Institutional business AUM at EUR 8.9 billion, with 2.5% like-for-like rental growth.
Renewables business expanded through partnership with Encavis.
Financial highlights
Net rental income fell to EUR 77.1 million (H1 2024), mainly due to disposals and transfer of retail properties.
FFO after non-controlling interests was EUR 19.4 million, down from EUR 22.4 million, reflecting higher interest expenses and lower rental income.
Loss for the period was EUR -131.5 million, mainly due to impairment charges of EUR 114.6 million and higher interest expenses.
Real estate management fees decreased slightly to EUR 20.8 million.

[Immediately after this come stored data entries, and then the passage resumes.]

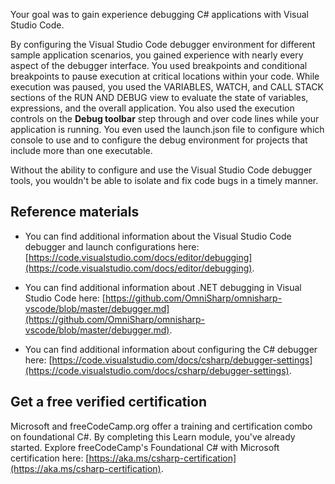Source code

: Your goal was to gain experience debugging C# applications with Visual Studio Code.

By configuring the Visual Studio Code debugger environment for different sample application scenarios, you gained experience with nearly every aspect of the debugger interface. You used breakpoints and conditional breakpoints to pause execution at critical locations within your code. While execution was paused, you used the VARIABLES, WATCH, and CALL STACK sections of the RUN AND DEBUG view to evaluate the state of variables, expressions, and the overall application. You also used the execution controls on the **Debug toolbar** step through and over code lines while your application is running. You even used the launch.json file to configure which console to use and to configure the debug environment for projects that include more than one executable.

Without the ability to configure and use the Visual Studio Code debugger tools, you wouldn't be able to isolate and fix code bugs in a timely manner.

## Reference materials

- You can find additional information about the Visual Studio Code debugger and launch configurations here: [https://code.visualstudio.com/docs/editor/debugging](https://code.visualstudio.com/docs/editor/debugging).

- You can find additional information about .NET debugging in Visual Studio Code here: [https://github.com/OmniSharp/omnisharp-vscode/blob/master/debugger.md](https://github.com/OmniSharp/omnisharp-vscode/blob/master/debugger.md).

- You can find additional information about configuring the C# debugger here: [https://code.visualstudio.com/docs/csharp/debugger-settings](https://code.visualstudio.com/docs/csharp/debugger-settings).

## Get a free verified certification

Microsoft and freeCodeCamp.org offer a training and certification combo on foundational C#. By completing this Learn module, you've already started. Explore freeCodeCamp's Foundational C# with Microsoft certification here: [https://aka.ms/csharp-certification](https://aka.ms/csharp-certification). 
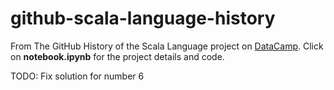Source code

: # github-scala-language-history
From The GitHub History of the Scala Language project on <a href = https://projects.datacamp.com/projects/163>DataCamp</a>. Click on <b>notebook.ipynb</b> for the project details and code.

TODO:
Fix solution for number 6

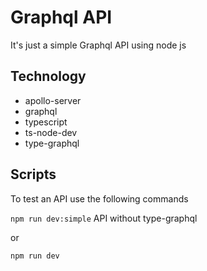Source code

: # Graphql API

It's just a simple Graphql API using node js

## Technology

- apollo-server
- graphql
- typescript
- ts-node-dev
- type-graphql

## Scripts

To test an API use the following commands

`npm run dev:simple` API without type-graphql

or

`npm run dev`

Average interest rate improved to 3.21% after bridge repayment.
Outlook and guidance
2024 guidance unchanged: gross rental income EUR 160–175 million, management fees EUR 40–50 million, FFO I EUR 40–55 million, disposals EUR 650–900 million.
No commercial portfolio acquisitions planned for 2024.
Midterm ambition to return to net profit and positive net cash flow by 2026, with LTV below 50% by 2025.
Targeting 70% green buildings in the portfolio within three years, up from current 44.2%.
Expecting recurring management fees to reach the lower end of guidance, with additional EUR 6.5 million from Global Tower handover in Q3.